-- Rendered images with source text --
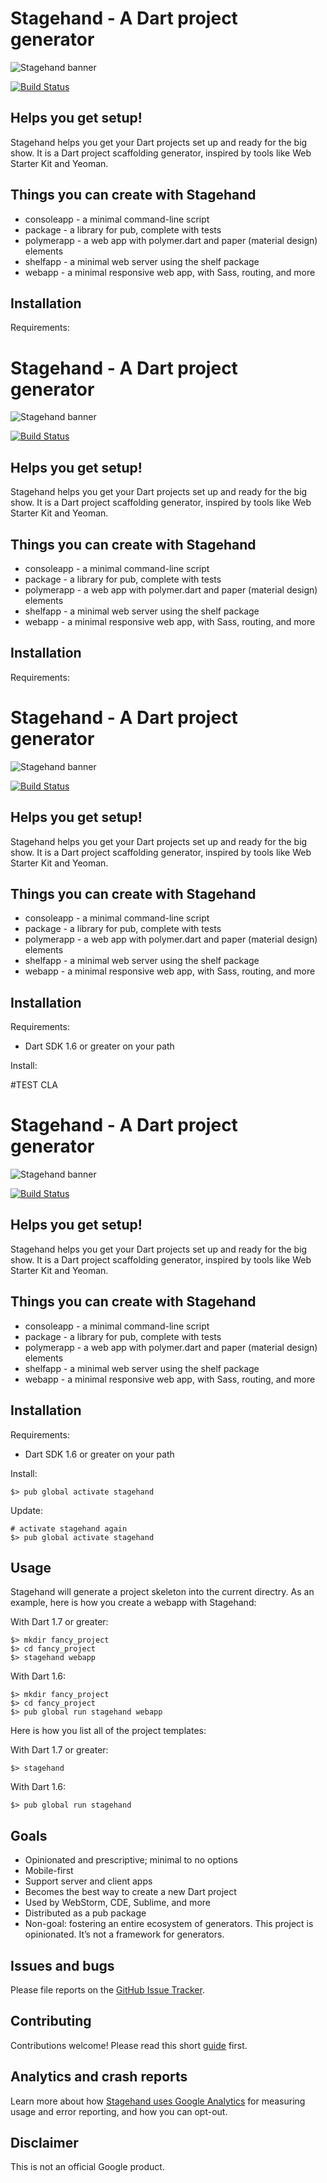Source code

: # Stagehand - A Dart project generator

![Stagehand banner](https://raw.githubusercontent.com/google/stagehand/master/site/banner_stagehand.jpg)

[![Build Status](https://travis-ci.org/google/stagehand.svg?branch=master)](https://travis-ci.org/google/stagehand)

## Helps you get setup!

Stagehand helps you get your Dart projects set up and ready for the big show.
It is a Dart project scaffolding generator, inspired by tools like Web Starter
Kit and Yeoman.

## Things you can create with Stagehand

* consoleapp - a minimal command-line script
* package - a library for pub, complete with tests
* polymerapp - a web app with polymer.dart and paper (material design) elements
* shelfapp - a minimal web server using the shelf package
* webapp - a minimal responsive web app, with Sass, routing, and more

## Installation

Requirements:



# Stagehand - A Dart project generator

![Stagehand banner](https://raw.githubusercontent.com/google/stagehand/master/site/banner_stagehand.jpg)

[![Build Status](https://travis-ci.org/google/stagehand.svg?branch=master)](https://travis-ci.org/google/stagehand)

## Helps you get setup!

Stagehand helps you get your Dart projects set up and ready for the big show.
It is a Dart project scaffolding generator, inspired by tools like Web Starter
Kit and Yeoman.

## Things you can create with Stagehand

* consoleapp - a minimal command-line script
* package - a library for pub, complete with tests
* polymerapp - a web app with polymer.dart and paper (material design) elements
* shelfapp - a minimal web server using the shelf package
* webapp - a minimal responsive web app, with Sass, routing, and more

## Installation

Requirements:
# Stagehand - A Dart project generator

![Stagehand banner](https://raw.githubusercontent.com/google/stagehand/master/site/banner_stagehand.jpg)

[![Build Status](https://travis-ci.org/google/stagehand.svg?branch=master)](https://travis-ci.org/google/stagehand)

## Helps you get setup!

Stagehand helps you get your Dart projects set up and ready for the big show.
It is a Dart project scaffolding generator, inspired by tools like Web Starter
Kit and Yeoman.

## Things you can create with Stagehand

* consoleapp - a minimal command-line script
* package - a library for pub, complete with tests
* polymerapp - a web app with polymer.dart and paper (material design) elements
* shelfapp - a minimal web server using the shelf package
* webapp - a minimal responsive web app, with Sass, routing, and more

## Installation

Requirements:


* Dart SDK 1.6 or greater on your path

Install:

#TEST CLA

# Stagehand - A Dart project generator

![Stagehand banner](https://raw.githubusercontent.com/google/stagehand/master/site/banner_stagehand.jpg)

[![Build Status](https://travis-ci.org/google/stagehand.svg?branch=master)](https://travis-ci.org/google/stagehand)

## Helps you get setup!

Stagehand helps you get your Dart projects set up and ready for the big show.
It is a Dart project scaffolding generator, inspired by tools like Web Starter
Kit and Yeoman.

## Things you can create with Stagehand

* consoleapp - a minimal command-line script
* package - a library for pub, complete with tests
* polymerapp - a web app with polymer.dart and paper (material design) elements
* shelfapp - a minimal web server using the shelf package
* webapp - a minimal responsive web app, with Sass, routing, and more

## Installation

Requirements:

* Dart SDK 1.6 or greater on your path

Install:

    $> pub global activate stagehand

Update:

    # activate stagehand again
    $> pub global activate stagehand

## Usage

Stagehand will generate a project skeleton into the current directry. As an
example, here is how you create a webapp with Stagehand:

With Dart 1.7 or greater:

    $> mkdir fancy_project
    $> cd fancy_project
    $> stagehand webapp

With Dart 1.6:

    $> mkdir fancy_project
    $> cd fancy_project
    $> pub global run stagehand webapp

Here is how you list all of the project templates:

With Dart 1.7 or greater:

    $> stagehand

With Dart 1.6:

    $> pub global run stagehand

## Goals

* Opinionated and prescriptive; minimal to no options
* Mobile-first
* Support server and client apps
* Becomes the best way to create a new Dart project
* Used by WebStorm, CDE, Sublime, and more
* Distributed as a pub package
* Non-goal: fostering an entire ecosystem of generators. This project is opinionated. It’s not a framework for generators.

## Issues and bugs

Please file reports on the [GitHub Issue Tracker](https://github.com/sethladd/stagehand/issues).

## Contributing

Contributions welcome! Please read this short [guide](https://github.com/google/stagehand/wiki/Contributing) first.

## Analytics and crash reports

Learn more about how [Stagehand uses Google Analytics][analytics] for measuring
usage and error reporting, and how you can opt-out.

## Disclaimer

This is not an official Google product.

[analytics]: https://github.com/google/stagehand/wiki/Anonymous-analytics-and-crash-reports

-- Required action --
Scan the data above; copy every line where "reports" appears.

-- Your solution --
Please file reports on the [GitHub Issue Tracker](https://github.com/sethladd/stagehand/issues).
## Analytics and crash reports
[analytics]: https://github.com/google/stagehand/wiki/Anonymous-analytics-and-crash-reports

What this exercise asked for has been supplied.